Последний барьер - Дрипе Андрей Янович - Страница 43
- Предыдущая
- 43/69
- Следующая
- Разрешается. Для выполнения хозяйственных заданий. Вообще это решает начальник колонии, принимая во внимание интересы воспитанников или другие соображения.
- Так. Насколько я понимаю, игра в футбол не хозяйственное задание. Каковы же были ваши соображения в данном случае?
- Соображения воспитательного характера. Короче говоря, хотел проверить своих ребят и дать им возможность проверить самих себя. Далее: игра, как вам, очевидно, уже известно, закончилась победой воспитанников. Это значительно поднимает роль спорта в колонии и вселяет в ребят сознание, что и они кое-чего могут достичь. Затем это помогло физруку вернее оценить результаты своей работы, способствовало взаимопониманию и доверию между воспитанниками и воспитателями. Это - главное. Разве поступили жалобы на поведение колонистов?

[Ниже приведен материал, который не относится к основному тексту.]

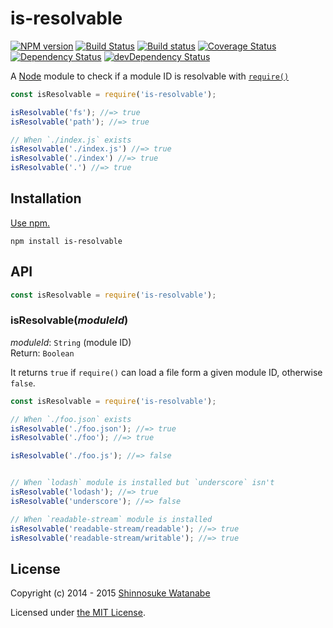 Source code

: # is-resolvable

[![NPM version](https://img.shields.io/npm/v/is-resolvable.svg)](https://www.npmjs.com/package/is-resolvable)
[![Build Status](https://travis-ci.org/shinnn/is-resolvable.svg?branch=master)](https://travis-ci.org/shinnn/is-resolvable)
[![Build status](https://ci.appveyor.com/api/projects/status/ww1cdpignehlasbs?svg=true)](https://ci.appveyor.com/project/ShinnosukeWatanabe/is-resolvable)
[![Coverage Status](https://img.shields.io/coveralls/shinnn/is-resolvable.svg)](https://coveralls.io/r/shinnn/is-resolvable)
[![Dependency Status](https://img.shields.io/david/shinnn/is-resolvable.svg?label=deps)](https://david-dm.org/shinnn/is-resolvable)
[![devDependency Status](https://img.shields.io/david/dev/shinnn/is-resolvable.svg?label=devDeps)](https://david-dm.org/shinnn/is-resolvable#info=devDependencies)

A [Node](https://nodejs.org/) module to check if a module ID is resolvable with [`require()`](https://nodejs.org/api/globals.html#globals_require)

```javascript
const isResolvable = require('is-resolvable');

isResolvable('fs'); //=> true
isResolvable('path'); //=> true

// When `./index.js` exists
isResolvable('./index.js') //=> true
isResolvable('./index') //=> true
isResolvable('.') //=> true
```

## Installation

[Use npm.](https://docs.npmjs.com/cli/install)

```
npm install is-resolvable
```

## API

```javascript
const isResolvable = require('is-resolvable');
```

### isResolvable(*moduleId*)

*moduleId*: `String` (module ID)  
Return: `Boolean`

It returns `true` if `require()` can load a file form a given module ID, otherwise `false`.

```javascript
const isResolvable = require('is-resolvable');

// When `./foo.json` exists
isResolvable('./foo.json'); //=> true
isResolvable('./foo'); //=> true

isResolvable('./foo.js'); //=> false


// When `lodash` module is installed but `underscore` isn't
isResolvable('lodash'); //=> true
isResolvable('underscore'); //=> false

// When `readable-stream` module is installed
isResolvable('readable-stream/readable'); //=> true
isResolvable('readable-stream/writable'); //=> true
```

## License

Copyright (c) 2014 - 2015 [Shinnosuke Watanabe](https://github.com/shinnn)

Licensed under [the MIT License](./LICENSE).
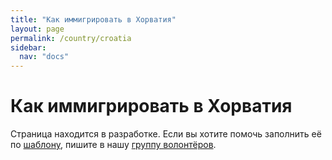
```yaml
---
title: "Как иммигрировать в Хорватия"
layout: page
permalink: /country/croatia
sidebar:
  nav: "docs"
---
```


# Как иммигрировать в Хорватия

Страница находится в разработке. Если вы хотите помочь заполнить её по [шаблону](/template), пишите в нашу [группу волонтёров](https://t.me/+FHi3FnJaoWJkMDAx).
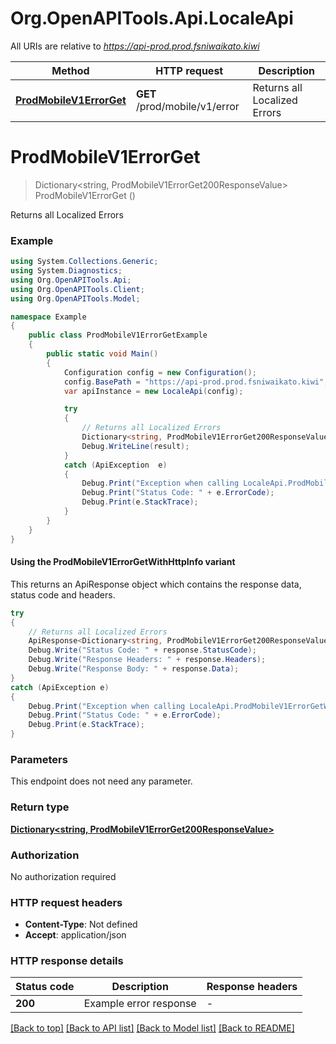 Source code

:# Org.OpenAPITools.Api.LocaleApi

All URIs are relative to *https://api-prod.prod.fsniwaikato.kiwi*

| Method | HTTP request | Description |
|--------|--------------|-------------|
| [**ProdMobileV1ErrorGet**](LocaleApi.md#prodmobilev1errorget) | **GET** /prod/mobile/v1/error | Returns all Localized Errors |

<a id="prodmobilev1errorget"></a>
# **ProdMobileV1ErrorGet**
> Dictionary&lt;string, ProdMobileV1ErrorGet200ResponseValue&gt; ProdMobileV1ErrorGet ()

Returns all Localized Errors

### Example
```csharp
using System.Collections.Generic;
using System.Diagnostics;
using Org.OpenAPITools.Api;
using Org.OpenAPITools.Client;
using Org.OpenAPITools.Model;

namespace Example
{
    public class ProdMobileV1ErrorGetExample
    {
        public static void Main()
        {
            Configuration config = new Configuration();
            config.BasePath = "https://api-prod.prod.fsniwaikato.kiwi";
            var apiInstance = new LocaleApi(config);

            try
            {
                // Returns all Localized Errors
                Dictionary<string, ProdMobileV1ErrorGet200ResponseValue> result = apiInstance.ProdMobileV1ErrorGet();
                Debug.WriteLine(result);
            }
            catch (ApiException  e)
            {
                Debug.Print("Exception when calling LocaleApi.ProdMobileV1ErrorGet: " + e.Message);
                Debug.Print("Status Code: " + e.ErrorCode);
                Debug.Print(e.StackTrace);
            }
        }
    }
}
```

#### Using the ProdMobileV1ErrorGetWithHttpInfo variant
This returns an ApiResponse object which contains the response data, status code and headers.

```csharp
try
{
    // Returns all Localized Errors
    ApiResponse<Dictionary<string, ProdMobileV1ErrorGet200ResponseValue>> response = apiInstance.ProdMobileV1ErrorGetWithHttpInfo();
    Debug.Write("Status Code: " + response.StatusCode);
    Debug.Write("Response Headers: " + response.Headers);
    Debug.Write("Response Body: " + response.Data);
}
catch (ApiException e)
{
    Debug.Print("Exception when calling LocaleApi.ProdMobileV1ErrorGetWithHttpInfo: " + e.Message);
    Debug.Print("Status Code: " + e.ErrorCode);
    Debug.Print(e.StackTrace);
}
```

### Parameters
This endpoint does not need any parameter.
### Return type

[**Dictionary&lt;string, ProdMobileV1ErrorGet200ResponseValue&gt;**](ProdMobileV1ErrorGet200ResponseValue.md)

### Authorization

No authorization required

### HTTP request headers

 - **Content-Type**: Not defined
 - **Accept**: application/json


### HTTP response details
| Status code | Description | Response headers |
|-------------|-------------|------------------|
| **200** | Example error response |  -  |

[[Back to top]](#) [[Back to API list]](../README.md#documentation-for-api-endpoints) [[Back to Model list]](../README.md#documentation-for-models) [[Back to README]](../README.md)

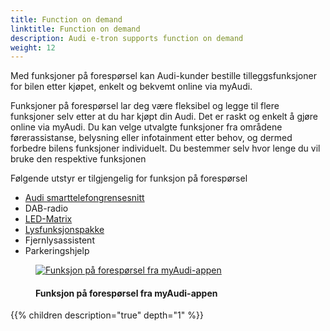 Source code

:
 ```yaml
---
title: Function on demand
linktitle: Function on demand
description: Audi e-tron supports function on demand
weight: 12
---
```

<!-- markdownlint-disable MD033 -->

Med funksjoner på forespørsel kan Audi-kunder bestille tilleggsfunksjoner for bilen etter kjøpet, enkelt og bekvemt online via myAudi.

Funksjoner på forespørsel lar deg være fleksibel og legge til flere funksjoner selv etter at du har kjøpt din Audi. Det er raskt og enkelt å gjøre online via myAudi. Du kan velge utvalgte funksjoner fra områdene førerassistanse, belysning eller infotainment etter behov, og dermed forbedre bilens funksjoner individuelt. Du bestemmer selv hvor lenge du vil bruke den respektive funksjonen

Følgende utstyr er tilgjengelig for funksjon på forespørsel

- [Audi smarttelefongrensesnitt](/modeller/e-tron/teknologi/uiandoperations/smarttelefongrensesnitt/)
- DAB-radio
- [LED-Matrix](/models/e-tron/technology/lights/#hd-matrix-led-headlights)
- [Lysfunksjonspakke](/models/e-tron/technology/lights/#hd-matrix-led-headlights)
- Fjernlysassistent
- Parkeringshjelp

<figure>
    <a href="https://media.electrichasgoneaudi.net/multimedia/models/e-tron/technology/fod/fod1.jpg">
        <img src="https://media.electrichasgoneaudi.net/multimedia/models/e-tron/technology/fod/fod1s.jpg"
        alt="Funksjon på forespørsel fra myAudi-appen" title="Funksjon på forespørsel fra myAudi-appen">
    </a>
    <figcaption><h4>Funksjon på forespørsel fra myAudi-appen</h4></figcaption>
</figure>


{{% children description="true" depth="1" %}}
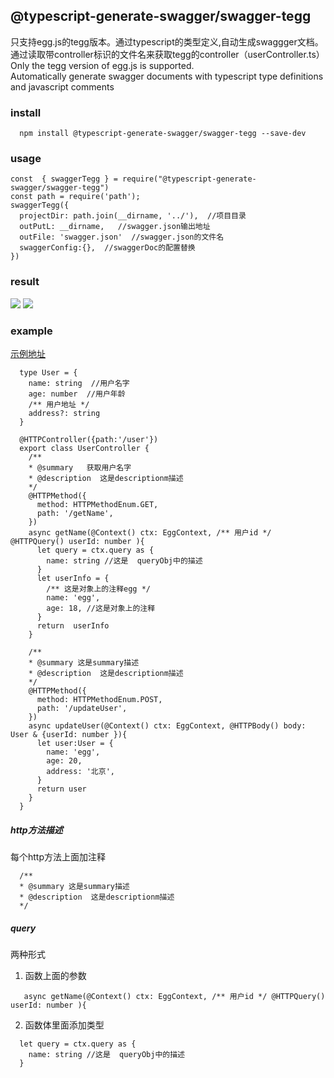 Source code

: ## @typescript-generate-swagger/swagger-tegg
只支持egg.js的tegg版本。通过typescript的类型定义,自动生成swaggger文档。   
通过读取带controller标识的文件名来获取tegg的controller（userController.ts）   
Only the tegg version of egg.js is supported.    
Automatically generate swagger documents with typescript type definitions and javascript comments

### install 
```
  npm install @typescript-generate-swagger/swagger-tegg --save-dev
```

### usage

```
const  { swaggerTegg } = require("@typescript-generate-swagger/swagger-tegg")
const path = require('path');
swaggerTegg({
  projectDir: path.join(__dirname, '../'),  //项目目录
  outPutL: __dirname,   //swagger.json输出地址
  outFile: 'swagger.json'  //swagger.json的文件名
  swaggerConfig:{},  //swaggerDoc的配置替换
})

```
### result  
![](https://raw.githubusercontent.com/youxiaomi/typescript-generate-swagger/master/image/example1.png)
![](https://raw.githubusercontent.com/youxiaomi/typescript-generate-swagger/master/image/example2.png)

### example
[示例地址](packages/swagger-tegg/example)
```
  type User = {
    name: string  //用户名字
    age: number  //用户年龄
    /** 用户地址 */
    address?: string
  }

  @HTTPController({path:'/user'})
  export class UserController {
    /**
    * @summary   获取用户名字
    * @description  这是descriptionm描述
    */
    @HTTPMethod({
      method: HTTPMethodEnum.GET,
      path: '/getName',
    })
    async getName(@Context() ctx: EggContext, /** 用户id */ @HTTPQuery() userId: number ){
      let query = ctx.query as {
        name: string //这是  queryObj中的描述
      }
      let userInfo = {
        /** 这是对象上的注释egg */
        name: 'egg',  
        age: 18, //这是对象上的注释
      }    
      return  userInfo
    }

    /**
    * @summary 这是summary描述
    * @description  这是descriptionm描述
    */
    @HTTPMethod({
      method: HTTPMethodEnum.POST,
      path: '/updateUser',
    })
    async updateUser(@Context() ctx: EggContext, @HTTPBody() body: User & {userId: number }){
      let user:User = {
        name: 'egg',
        age: 20,
        address: '北京',  
      }
      return user
    }
  }

```
##### http方法描述
  每个http方法上面加注释
  ```
    /**
    * @summary 这是summary描述
    * @description  这是descriptionm描述
    */
  ```
##### query
两种形式  
1. 函数上面的参数
  ```
     async getName(@Context() ctx: EggContext, /** 用户id */ @HTTPQuery() userId: number ){
  ```
2. 函数体里面添加类型
```
  let query = ctx.query as {   
    name: string //这是  queryObj中的描述   
  }
```
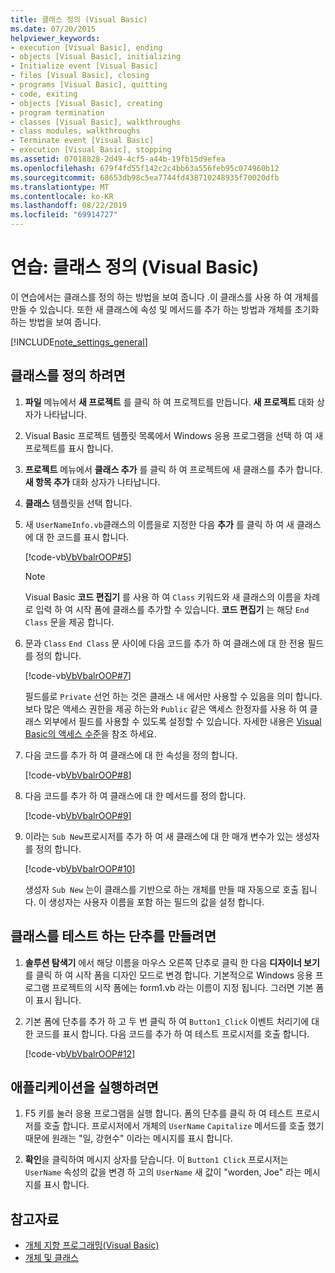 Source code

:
 ```yaml
---
title: 클래스 정의 (Visual Basic)
ms.date: 07/20/2015
helpviewer_keywords:
- execution [Visual Basic], ending
- objects [Visual Basic], initializing
- Initialize event [Visual Basic]
- files [Visual Basic], closing
- programs [Visual Basic], quitting
- code, exiting
- objects [Visual Basic], creating
- program termination
- classes [Visual Basic], walkthroughs
- class modules, walkthroughs
- Terminate event [Visual Basic]
- execution [Visual Basic], stopping
ms.assetid: 07018828-2d49-4cf5-a44b-19fb15d9efea
ms.openlocfilehash: 679f4fd55f142c2c4bb63a556feb95c074960b12
ms.sourcegitcommit: 68653db98c5ea7744fd438710248935f70020dfb
ms.translationtype: MT
ms.contentlocale: ko-KR
ms.lasthandoff: 08/22/2019
ms.locfileid: "69914727"
---
```

# <a name="walkthrough-defining-classes-visual-basic"></a>연습: 클래스 정의 (Visual Basic)

이 연습에서는 클래스를 정의 하는 방법을 보여 줍니다 .이 클래스를 사용 하 여 개체를 만들 수 있습니다. 또한 새 클래스에 속성 및 메서드를 추가 하는 방법과 개체를 초기화 하는 방법을 보여 줍니다.  
  
[!INCLUDE[note_settings_general](~/includes/note-settings-general-md.md)]  
  
## <a name="to-define-a-class"></a>클래스를 정의 하려면
  
1. **파일** 메뉴에서 **새 프로젝트** 를 클릭 하 여 프로젝트를 만듭니다. **새 프로젝트** 대화 상자가 나타납니다.  
  
2. Visual Basic 프로젝트 템플릿 목록에서 Windows 응용 프로그램을 선택 하 여 새 프로젝트를 표시 합니다.  
  
3. **프로젝트** 메뉴에서 **클래스 추가** 를 클릭 하 여 프로젝트에 새 클래스를 추가 합니다. **새 항목 추가** 대화 상자가 나타납니다.  
  
4. **클래스** 템플릿을 선택 합니다.  
  
5. 새 `UserNameInfo.vb`클래스의 이름을로 지정한 다음 **추가** 를 클릭 하 여 새 클래스에 대 한 코드를 표시 합니다.  
  
     [!code-vb[VbVbalrOOP#5](~/samples/snippets/visualbasic/VS_Snippets_VBCSharp/VbVbalrOOP/VB/OOP.vb#5)]
  
    > [!NOTE]
    > Visual Basic **코드 편집기** 를 사용 하 여 `Class` 키워드와 새 클래스의 이름을 차례로 입력 하 여 시작 폼에 클래스를 추가할 수 있습니다. **코드 편집기** 는 해당 `End Class` 문을 제공 합니다.  
  
6. 문과 `Class` `End Class` 문 사이에 다음 코드를 추가 하 여 클래스에 대 한 전용 필드를 정의 합니다.  
  
     [!code-vb[VbVbalrOOP#7](~/samples/snippets/visualbasic/VS_Snippets_VBCSharp/VbVbalrOOP/VB/OOP.vb#7)]
  
     필드를로 `Private` 선언 하는 것은 클래스 내 에서만 사용할 수 있음을 의미 합니다. 보다 많은 액세스 권한을 제공 하는와 `Public` 같은 액세스 한정자를 사용 하 여 클래스 외부에서 필드를 사용할 수 있도록 설정할 수 있습니다. 자세한 내용은 [Visual Basic의 액세스 수준](../../../../visual-basic/programming-guide/language-features/declared-elements/access-levels.md)을 참조 하세요.  
  
7. 다음 코드를 추가 하 여 클래스에 대 한 속성을 정의 합니다.  
  
     [!code-vb[VbVbalrOOP#8](~/samples/snippets/visualbasic/VS_Snippets_VBCSharp/VbVbalrOOP/VB/OOP.vb#8)]
  
8. 다음 코드를 추가 하 여 클래스에 대 한 메서드를 정의 합니다.  
  
     [!code-vb[VbVbalrOOP#9](~/samples/snippets/visualbasic/VS_Snippets_VBCSharp/VbVbalrOOP/VB/OOP.vb#9)]
  
9. 이라는 `Sub New`프로시저를 추가 하 여 새 클래스에 대 한 매개 변수가 있는 생성자를 정의 합니다.  
  
     [!code-vb[VbVbalrOOP#10](~/samples/snippets/visualbasic/VS_Snippets_VBCSharp/VbVbalrOOP/VB/OOP.vb#10)]
  
     생성자 `Sub New` 는이 클래스를 기반으로 하는 개체를 만들 때 자동으로 호출 됩니다. 이 생성자는 사용자 이름을 포함 하는 필드의 값을 설정 합니다.  
  
## <a name="to-create-a-button-to-test-the-class"></a>클래스를 테스트 하는 단추를 만들려면
  
1. **솔루션 탐색기** 에서 해당 이름을 마우스 오른쪽 단추로 클릭 한 다음 **디자이너 보기**를 클릭 하 여 시작 폼을 디자인 모드로 변경 합니다. 기본적으로 Windows 응용 프로그램 프로젝트의 시작 폼에는 form1.vb 라는 이름이 지정 됩니다. 그러면 기본 폼이 표시 됩니다.  
  
2. 기본 폼에 단추를 추가 하 고 두 번 클릭 하 여 `Button1_Click` 이벤트 처리기에 대 한 코드를 표시 합니다. 다음 코드를 추가 하 여 테스트 프로시저를 호출 합니다.  
  
     [!code-vb[VbVbalrOOP#12](~/samples/snippets/visualbasic/VS_Snippets_VBCSharp/VbVbalrOOP/VB/OOP.vb#12)]
  
## <a name="to-run-your-application"></a>애플리케이션을 실행하려면
  
1. F5 키를 눌러 응용 프로그램을 실행 합니다. 폼의 단추를 클릭 하 여 테스트 프로시저를 호출 합니다. 프로시저에서 개체의 `UserName` `Capitalize` 메서드를 호출 했기 때문에 원래는 "일, 강현수" 이라는 메시지를 표시 합니다.  
  
2. **확인**을 클릭하여 메시지 상자를 닫습니다. 이 `Button1 Click` 프로시저는 `UserName` 속성의 값을 변경 하 고의 `UserName` 새 값이 "worden, Joe" 라는 메시지를 표시 합니다.  
  
## <a name="see-also"></a>참고자료

- [개체 지향 프로그래밍(Visual Basic)](../../concepts/object-oriented-programming.md)
- [개체 및 클래스](../../../../visual-basic/programming-guide/language-features/objects-and-classes/index.md)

- Нет, жалоб нету. Напротив, они произвели исключительно хорошее впечатление. И в данный момент в этом нет ничего хорошего.
- Как это понимать? - хмурит брови Озолниек.
Секретарь, человек невысокого роста, со склонностью к полноте, с румяным здоровым лицом и пытливым взглядом, тоже слегка хмурится.
- Вы довольно недогадливы, товарищ Озолниек.
Представьте себе картину: приходят здоровые, рослые парни в форме с какими-то невиданными знаками разлиния, по-военному маршируют, обыгрывают сборную юношескую команду города, и потом выясняется, что это преступники, заключенные. Это же реклама! Получается, они, можно сказать, достойнее честных людей. Быть может, на ваших воспитанников это мероприятие повлияло положительно с точки зрения воспитания, зато на молодежь города - совсем наоборот.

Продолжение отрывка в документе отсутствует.